ART ARCHIVES

Dandy in the Underworld: Super-Plastic Profound

by

While devouring the ultra-readable Dandy in the Underworld, I was convinced it was a modern-day Tristram Shandy, a satirical work of fiction posing as a racy, breathless retelling of truth. This supposed memoir of a bisexual-artist-slash-thrill-seeker is just too witty, juicy, and full of surreally complex experiences and twisty relationships to have actually happened. Even during the occasional dull patches, when the named author, Sebastian Horsley, seems to think that every single thought in his noggin is worth relaying, he’s way more interesting than most drunks and tell-all celebrities. And as Horsley plunges into hopeless degradation on every variety of narcotic, you hate him because he’s so adept at describing his horror with zingy wordplay that illuminates as it tickles.

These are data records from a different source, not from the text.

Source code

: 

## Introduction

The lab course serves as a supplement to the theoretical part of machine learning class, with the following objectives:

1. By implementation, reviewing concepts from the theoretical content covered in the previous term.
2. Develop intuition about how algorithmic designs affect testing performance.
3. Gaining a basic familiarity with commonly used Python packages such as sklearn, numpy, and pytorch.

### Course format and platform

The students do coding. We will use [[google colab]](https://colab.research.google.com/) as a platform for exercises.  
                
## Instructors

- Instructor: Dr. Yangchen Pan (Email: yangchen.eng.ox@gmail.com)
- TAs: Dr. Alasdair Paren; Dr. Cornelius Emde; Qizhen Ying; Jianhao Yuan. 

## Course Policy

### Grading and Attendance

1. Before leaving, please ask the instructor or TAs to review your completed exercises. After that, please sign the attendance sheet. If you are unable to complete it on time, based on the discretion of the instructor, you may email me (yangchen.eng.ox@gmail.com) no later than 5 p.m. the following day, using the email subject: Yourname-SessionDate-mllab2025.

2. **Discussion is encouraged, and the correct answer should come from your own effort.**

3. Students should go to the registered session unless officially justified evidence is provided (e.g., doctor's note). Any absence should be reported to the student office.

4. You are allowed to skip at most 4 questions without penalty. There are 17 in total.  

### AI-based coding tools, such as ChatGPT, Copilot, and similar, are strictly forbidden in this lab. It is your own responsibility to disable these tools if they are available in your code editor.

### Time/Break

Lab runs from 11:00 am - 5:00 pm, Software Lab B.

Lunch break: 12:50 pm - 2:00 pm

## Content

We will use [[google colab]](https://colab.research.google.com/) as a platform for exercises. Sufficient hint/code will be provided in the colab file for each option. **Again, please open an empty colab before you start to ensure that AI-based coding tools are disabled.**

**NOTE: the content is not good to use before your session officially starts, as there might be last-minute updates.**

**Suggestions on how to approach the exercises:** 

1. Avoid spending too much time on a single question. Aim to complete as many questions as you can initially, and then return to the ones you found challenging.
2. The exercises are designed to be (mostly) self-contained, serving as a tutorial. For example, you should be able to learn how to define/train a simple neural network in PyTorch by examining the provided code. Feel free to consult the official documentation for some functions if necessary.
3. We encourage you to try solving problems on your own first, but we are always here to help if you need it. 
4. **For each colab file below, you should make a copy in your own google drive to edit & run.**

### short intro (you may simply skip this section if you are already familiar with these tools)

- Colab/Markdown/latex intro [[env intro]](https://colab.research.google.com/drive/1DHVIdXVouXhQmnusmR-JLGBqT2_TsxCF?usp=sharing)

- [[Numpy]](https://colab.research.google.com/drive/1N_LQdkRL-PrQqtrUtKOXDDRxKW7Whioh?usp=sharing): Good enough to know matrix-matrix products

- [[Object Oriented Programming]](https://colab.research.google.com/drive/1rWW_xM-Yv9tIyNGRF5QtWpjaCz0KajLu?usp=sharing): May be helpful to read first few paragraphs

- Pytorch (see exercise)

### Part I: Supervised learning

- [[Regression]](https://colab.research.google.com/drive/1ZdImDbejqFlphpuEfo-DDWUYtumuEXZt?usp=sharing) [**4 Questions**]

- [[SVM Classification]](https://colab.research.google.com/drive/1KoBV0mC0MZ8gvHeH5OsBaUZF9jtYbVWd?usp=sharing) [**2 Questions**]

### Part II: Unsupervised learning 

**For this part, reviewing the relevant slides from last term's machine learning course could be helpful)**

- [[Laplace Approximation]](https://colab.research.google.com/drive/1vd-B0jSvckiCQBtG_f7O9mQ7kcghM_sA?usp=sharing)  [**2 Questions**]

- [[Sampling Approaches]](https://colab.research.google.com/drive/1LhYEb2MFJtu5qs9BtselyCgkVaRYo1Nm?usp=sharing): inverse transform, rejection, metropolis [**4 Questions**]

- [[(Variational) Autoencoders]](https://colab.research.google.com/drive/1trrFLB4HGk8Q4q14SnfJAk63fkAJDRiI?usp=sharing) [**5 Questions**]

“Father was more interested in penetrating orifices than penetrating insights,” he asserts early on. “Drinking when he wasn’t thirsty and screwing regardless of season—that was all there was to distinguish father from other mammals.” And that’s just Pops. Mother, stepfather, and everyone else Horsley’s ever met are also picked apart like chicken wings, and so is the vain but self-lacerating Horsley himself, who, when considering the possibility of life after death, admits, “I don’t believe in life before death.”

But I’m assured that Horsley is a real person who has indeed had an actual life. A Google search reveals that he wrote for the British paper The Observer, often about his own ridiculous exploits—from nailing over 1,000 prosties in a genital rampage to being nailed on a crucifix in the Philippines, without anaesthesia. (“Now, the one time I actually needed drugs, I declined.”)

Born as a failed abortion, the now 45-year-old Londoner escaped his mirthless childhood by deciding to be a girl—for a while, anyway—then grew up to adore glam rocker Marc Bolan, who was “super-plastic profound,” and later Johnny Rotten, who he decided was an “extraordinary poet” with “moral conviction.” Horsley tried becoming a rock star himself but failed, instead finding success as a drug user and equal-opportunity sex partner while wondering: “How can you make love with your excremental organs? It was so naughty of God to put the chocolate machine in the playground.”

That certainly didn’t stop him from poking around a couple of apertures and using his willy as a fleshy ice-cream cone. He ended up torn between Scottish-gangster-turned-artist Jimmy Boyle (who I’m not convinced existed either; Damon Runyon must still be alive and gone gay and druggy) and a girlfriend named Ev (who does sound banal enough to be real; under Horsley’s scalpel, she comes off like an unenlightened whiner and no fun at all). Horsley married the latter—though “I was more interested in having outlaws than in-laws”—only to find that Boyle had been shagging Ev for ages. Even more damagingly, Boyle was an egomaniac who only wanted to talk about himself. This irked Horsley, who’s such an attention whore that he was stunned when his fellow AA members weren’t thrilled he wanted a camera crew to follow him around at meetings!

Dotting his picaresque quest for fame and adulation are both defeated gestures (suicide attempts) and restorative ones (rehab visits), with Horsley feeling most alive when dancing on a precipice, halfway between life and extinction. Memorably, a boyfriend once put Horsley’s head in a toilet, then pushed it down with his stiletto heel, and Horsley loved it! (I still can’t figure out if he’s gay or just European.) But even when shoved into titillating submiss-ion, he never loses his unabashed love of language, dabbling in reversals (“I thought I was drinking because I was unhappy. It didn’t occur to me that I was unhappy because I was drinking”) and aphorisms that would have tickled his dandy idol, the frilly Quentin Crisp. (“Homosexuality,” writes Horsley, “is God’s way of ensuring that the truly gifted aren’t burdened with brats.” Unless they live in Park Slope, I guess.)

When all the yin/yang zingers verge on becoming oppressive, our harrowing hero aims for a more sober tone, especially when he spends his birthday hanging out at Auschwitz—mainly so he could talk about it—and when he undergoes that ritualized crucifixion that makes him re-evaluate everything, then come out just as superficial. So superficial that I started thinking maybe he is real.

A professional poseur, Horsley seems to understand that life is meaningless, but must be attacked with gusto—and with good clothes, too. “I believe in nothing,” he writes in conclusion, “but with as much style as I can.” The man certainly knows how to dress up his despair. His lifelong dandification, he says, shields him from suffering while using artificiality to reveal the truth—”and the truth is that we are what we pretend to be.” I guess Horsley is super-plastic profound: His combination of self-flagellation and megalomania is surprisingly delightful. He’s nailed it.